Results: A total of 450 critically ill patients with infective endocarditis were included in the study. The mean age was 57.4 years, and 64.2% were male. The overall 28-day mortality rate was 20%. A non-linear relationship was observed between platelet count and 28-day mortality. Two different slopes were identified, with correlations between platelet count and 28-day mortality in patients with IE differing significantly below and above the inflection point, which was approximately 141 K/µl. On the left side of the inflection point, the hazard ratio was 0.990 (hazard ratio: 0.990, 95% confidence interval: 0.982–0.997, p = 0.006). However, on the right side of the inflection point, the hazard ratio increased marginally to 1.0004 (HR: 1.0004, 95% CI: 0.997–1.004, p = 0.825). Notably, the association lacked statistical significance on the right side of the inflection point.
Conclusion: A nonlinear association between platelet count and 28-day mortality was observed in critically ill patients with infective endocarditis. The optimal platelet count associated with the lowest risk of 28-day mortality was above 141 k/µl.
Introduction
Infective endocarditis (IE), typically caused by bacterial or fungal infections of the inner lining of the heart chambers and heart valves, can lead to serious complications such as heart damage, stroke, and organ failure (1). Symptoms may include fever, chills, fatigue, weakness, and changes in heart rhythm. Treatment usually involves a combination of antibiotics and, in some cases, surgery to repair or replace damaged heart valves. The incidence of IE is 3–10 per 100,000 people (2–4). Despite advancements in diagnostic tools and therapeutic measures, the in-hospital mortality rate due to IE remains at approximately 25% (5), leading to a high economic burden with average hospitalization costs ranging from $37,000 to $55,000 per patient (6). The prognosis of patients with infective endocarditis is often influenced by multiple factors, including the severity of the infection and the timeliness of early diagnosis and treatment. Various factors, including individual patient characteristics, cardiac and non-cardiac comorbidities, infecting microbial species, and echocardiographic disease status, contribute to the poor prognosis of IE (3, 7). Early diagnosis is critical to improving patient outcomes and reducing mortality associated with IE (8). However, research on preventive factors for infective endocarditis is limited, presenting a challenge. In clinical practice, it is crucial to identify reliable predictive markers to assess disease progression and prognosis, which can guide treatment decisions.

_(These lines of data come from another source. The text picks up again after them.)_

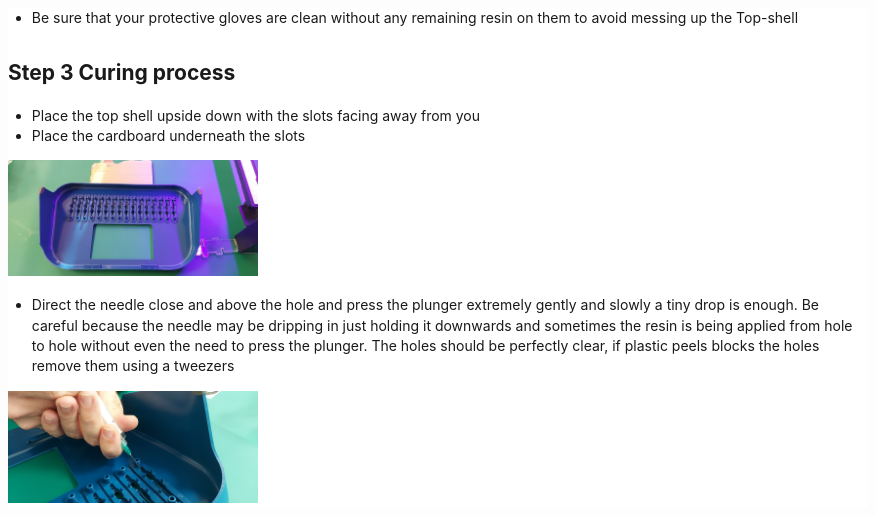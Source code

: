 - Be sure that your protective gloves are clean without any remaining resin on them to avoid messing up the Top-shell


## Step 3 Curing process


- Place the top shell upside down with the slots facing away from you
- Place the cardboard underneath the slots
<img src="./UV-curing-photos/Cardboard-under-the-shell.jpg" width="250"/>

- Direct the needle close and above the hole and press the plunger extremely gently and slowly a tiny drop is enough. Be careful because the needle may be dripping in just holding it downwards and sometimes the resin is being applied from hole to hole without even the need to press the plunger. The holes should be perfectly clear, if plastic peels blocks the holes remove them using a tweezers  
<img src="./UV-curing-photos/Proper-hight-applying-resin.jpg" width="250"/>
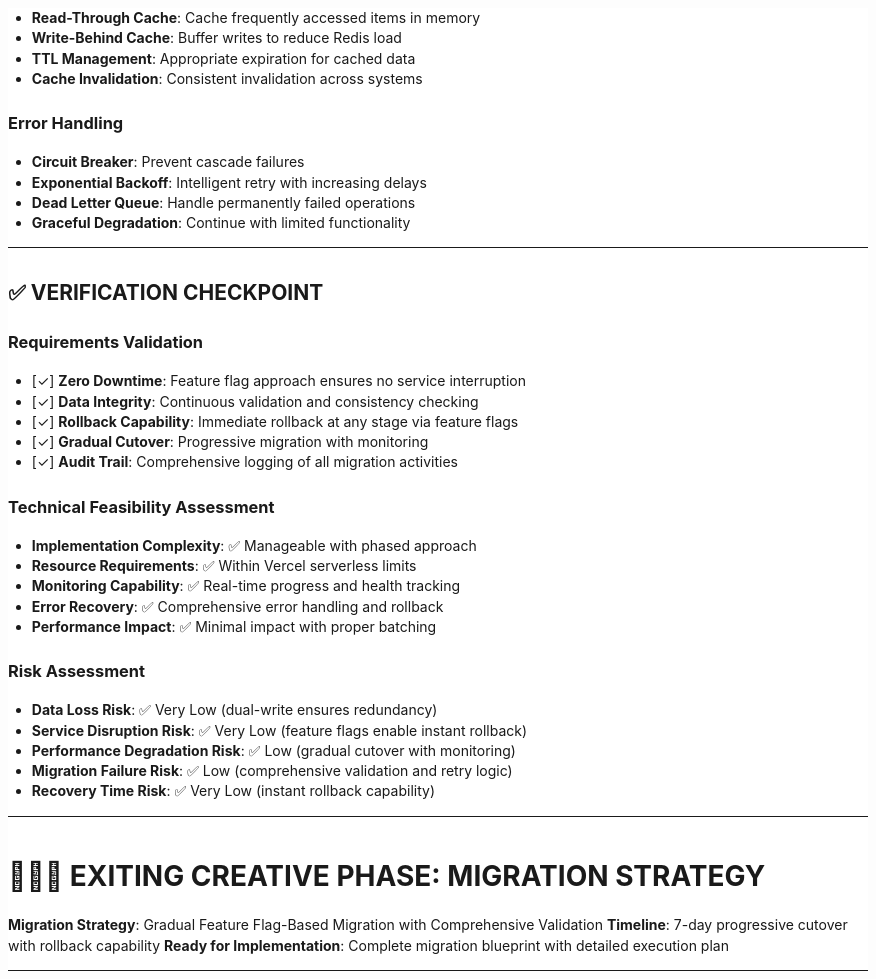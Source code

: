 - **Read-Through Cache**: Cache frequently accessed items in memory
- **Write-Behind Cache**: Buffer writes to reduce Redis load
- **TTL Management**: Appropriate expiration for cached data
- **Cache Invalidation**: Consistent invalidation across systems

### Error Handling

- **Circuit Breaker**: Prevent cascade failures
- **Exponential Backoff**: Intelligent retry with increasing delays
- **Dead Letter Queue**: Handle permanently failed operations
- **Graceful Degradation**: Continue with limited functionality

---

## ✅ VERIFICATION CHECKPOINT

### Requirements Validation

- [✓] **Zero Downtime**: Feature flag approach ensures no service interruption
- [✓] **Data Integrity**: Continuous validation and consistency checking
- [✓] **Rollback Capability**: Immediate rollback at any stage via feature flags
- [✓] **Gradual Cutover**: Progressive migration with monitoring
- [✓] **Audit Trail**: Comprehensive logging of all migration activities

### Technical Feasibility Assessment

- **Implementation Complexity**: ✅ Manageable with phased approach
- **Resource Requirements**: ✅ Within Vercel serverless limits
- **Monitoring Capability**: ✅ Real-time progress and health tracking
- **Error Recovery**: ✅ Comprehensive error handling and rollback
- **Performance Impact**: ✅ Minimal impact with proper batching

### Risk Assessment

- **Data Loss Risk**: ✅ Very Low (dual-write ensures redundancy)
- **Service Disruption Risk**: ✅ Very Low (feature flags enable instant rollback)
- **Performance Degradation Risk**: ✅ Low (gradual cutover with monitoring)
- **Migration Failure Risk**: ✅ Low (comprehensive validation and retry logic)
- **Recovery Time Risk**: ✅ Very Low (instant rollback capability)

---

# 🎨🎨🎨 EXITING CREATIVE PHASE: MIGRATION STRATEGY

**Migration Strategy**: Gradual Feature Flag-Based Migration with Comprehensive Validation
**Timeline**: 7-day progressive cutover with rollback capability
**Ready for Implementation**: Complete migration blueprint with detailed execution plan

---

Platelets are small bioactive particles generated by the cytoplasmic lysis of bone marrow megakaryocytes (9). Platelets are increasingly acknowledged for their essential role in inflammation and immune responses (10). Thrombocytopenia, characterized by low platelet counts, is a prevalent condition in critically ill patients both upon admission to and during their ICU stay. Previous research has consistently indicated a correlation between thrombocytopenia and lower platelet counts and increased mortality rates in different situation, such as sepsis (11), covid-19 (12, 13), stroke (14), acute respiratory failure (15), acute myocardial infarction (16).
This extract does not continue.